Therefore, as the Holy Spirit says,
“Today, if you hear his voice … .” ( Hebrews 3:7 ESV)
In Hebrews 3, the author quotes four and a half verses from Psalm 95, and he introduces them with five word: As the Holy Spirit says. It’s a phrase the reader may be tempted to pass over without much thought, because it’s not directly connected to the main point of the passage. But this is scripture, so there are no throwaway lines.
What can we learn from this seemingly insignificant phrase?
First, it teaches us something about the psalm that is quoted. We do not know the human author of Psalm 95, but according to Hebrews, the psalmist’s own words are also the Holy Spirit speaking.
By extension, this applies to all the psalms. David, Solomon, Asaph, and the others psalmists spoke “from God as they were carried along by the Holy Spirit (2 Peter 1:21).” They crafted their psalms using their own words and their own poetic skills, yet each psalm is also the voice of the Holy Spirit. The Spirit is speaking his thoughts through them.
Not too long ago, I heard someone attribute a mildly imprecatory portion of one of the psalms to the psalmist’s immaturity. I’m pretty sure the author of Hebrews would not endorse this idea. If what he says here is true—if the words of a psalmist are also the words of the Holy Spirit—when we interpret the Psalms, shouldn’t we start by assuming that they are expressions of mature wisdom and principled ethics, even the imprecatory bits? When we read the Psalms, we hear human voices, but they are sanctified human voices, inspired by the Holy Spirit. No matter how “immature” the psalmist was, because he was carried along by the Holy Spirit, his conclusions are righteous and his petitions are holy.

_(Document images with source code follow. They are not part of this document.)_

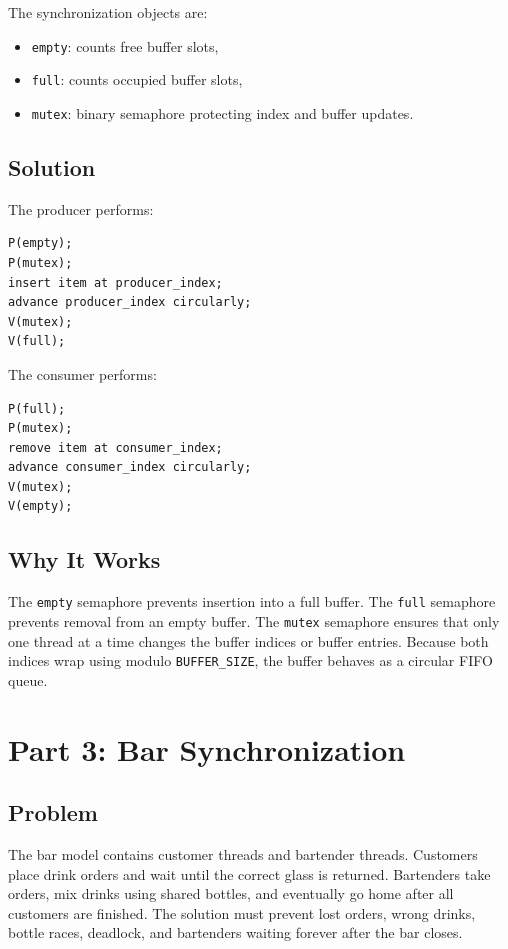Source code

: \documentclass[12pt,a4paper]{article}
\begin{document}
The synchronization objects are:

\begin{itemize}
    \item \texttt{empty}: counts free buffer slots,
    \item \texttt{full}: counts occupied buffer slots,
    \item \texttt{mutex}: binary semaphore protecting index and buffer updates.
\end{itemize}

\subsection{Solution}

The producer performs:

\begin{lstlisting}[style=shellstyle]
P(empty);
P(mutex);
insert item at producer_index;
advance producer_index circularly;
V(mutex);
V(full);
\end{lstlisting}

The consumer performs:

\begin{lstlisting}[style=shellstyle]
P(full);
P(mutex);
remove item at consumer_index;
advance consumer_index circularly;
V(mutex);
V(empty);
\end{lstlisting}

\subsection{Why It Works}

The \texttt{empty} semaphore prevents insertion into a full buffer. The
\texttt{full} semaphore prevents removal from an empty buffer. The
\texttt{mutex} semaphore ensures that only one thread at a time changes the
buffer indices or buffer entries. Because both indices wrap using modulo
\texttt{BUFFER\_SIZE}, the buffer behaves as a circular FIFO queue.

\section{Part 3: Bar Synchronization}

\subsection{Problem}

The bar model contains customer threads and bartender threads. Customers place
drink orders and wait until the correct glass is returned. Bartenders take
orders, mix drinks using shared bottles, and eventually go home after all
customers are finished. The solution must prevent lost orders, wrong drinks,
bottle races, deadlock, and bartenders waiting forever after the bar closes.
\end{document}
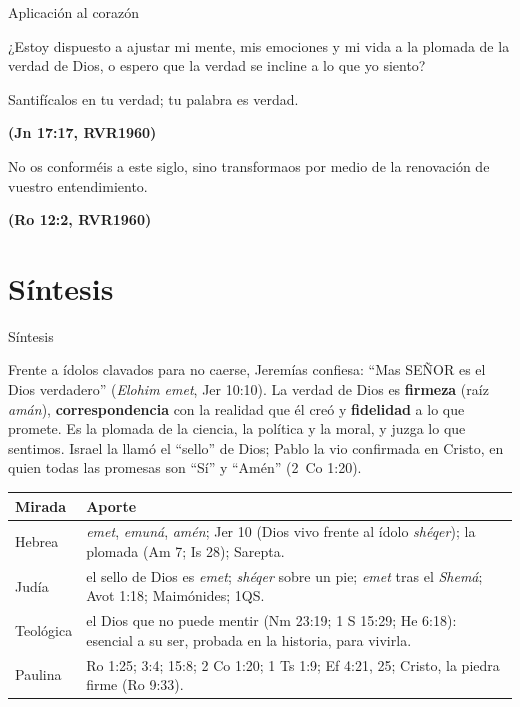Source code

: \documentclass[hyperref={bookmarks=false},aspectratio=169]{beamer}
\newcommand{\SENOR}{S{\fontsize{0.78em}{1em}\selectfont EÑOR}}
\newcommand{\fuente}[1]{\par\hfill{\upshape\bfseries\footnotesize\textcolor{azul}{#1}}}
\newcommand{\destacar}[1]{\textbf{\textcolor{azul}{#1}}}
\begin{document}
\begin{frame}{Aplicación al corazón}
\begin{tcolorbox}[colback=papiro,colframe=dorado,boxrule=1.4pt,arc=3pt]
\centering\large ¿Estoy dispuesto a ajustar mi mente, mis emociones y mi vida a la plomada de la verdad de Dios, o espero que la verdad se incline a lo que yo siento?
\end{tcolorbox}\par\medskip
\begin{cita}Santifícalos en tu verdad; tu palabra es verdad.\fuente{(Jn 17:17, RVR1960)}\end{cita}
\begin{cita}No os conforméis a este siglo, sino transformaos por medio de la renovación de vuestro entendimiento.\fuente{(Ro 12:2, RVR1960)}\end{cita}
\end{frame}

\section{Síntesis}

\begin{frame}{Síntesis}
\begin{tcolorbox}[colback=papiro,colframe=azul,boxrule=1pt,arc=3pt]
\small Frente a ídolos clavados para no caerse, Jeremías confiesa: ``Mas \SENOR{} es el Dios verdadero'' (\emph{Elohim emet}, Jer 10:10). La verdad de Dios es \destacar{firmeza} (raíz \emph{amán}), \destacar{correspondencia} con la realidad que él creó y \destacar{fidelidad} a lo que promete. Es la plomada de la ciencia, la política y la moral, y juzga lo que sentimos. Israel la llamó el ``sello'' de Dios; Pablo la vio confirmada en Cristo, en quien todas las promesas son ``Sí'' y ``Amén'' (2~Co 1:20).
\end{tcolorbox}
\scriptsize\renewcommand{\arraystretch}{1.15}
\begin{tabular}{@{}>{\RaggedRight\arraybackslash}p{2.4cm}>{\RaggedRight\arraybackslash}p{9.4cm}@{}}
\toprule
\textbf{Mirada} & \textbf{Aporte} \\ \midrule
Hebrea & \emph{emet}, \emph{emuná}, \emph{amén}; Jer 10 (Dios vivo frente al ídolo \emph{shéqer}); la plomada (Am 7; Is 28); Sarepta. \\
Judía & el sello de Dios es \emph{emet}; \emph{shéqer} sobre un pie; \emph{emet} tras el \emph{Shemá}; Avot 1:18; Maimónides; 1QS. \\
Teológica & el Dios que no puede mentir (Nm 23:19; 1 S 15:29; He 6:18): esencial a su ser, probada en la historia, para vivirla. \\
Paulina & Ro 1:25; 3:4; 15:8; 2 Co 1:20; 1 Ts 1:9; Ef 4:21, 25; Cristo, la piedra firme (Ro 9:33). \\
\bottomrule
\end{tabular}
\end{frame}
\end{document}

Second, this little phrase teaches something about the Holy Spirit. Several of the Old Testament quotes used in Hebrews are attributed to God (1:5-8, 13; 5:5-6; 8:5-8), including, in the next chapter, the first line of this same citation from Psalm 95 (4:8). The same words are said to be spoken by the Holy Spirit in chapter 3 and by God in chapter 4. According to the author of Hebrews, then, when the Holy Spirit speaks, God speaks. Or to put it another way, when “God spoke to [the] fathers by the prophets (Hebrews 1:1)” it was also the Holy Spirit speaking. This puts the Holy Spirit in the same league as God, and is a strong statement of the deity of the Spirit.
What’s more, a Holy Spirit who says something isn’t just an impersonal force. If he speaks, he has personality; he is a person.
These five easy-to-overlook words from Hebrews 3, then, are more important than they might seem. They contain a piece of the doctrine of scripture and two building blocks for the doctrine of the Trinity.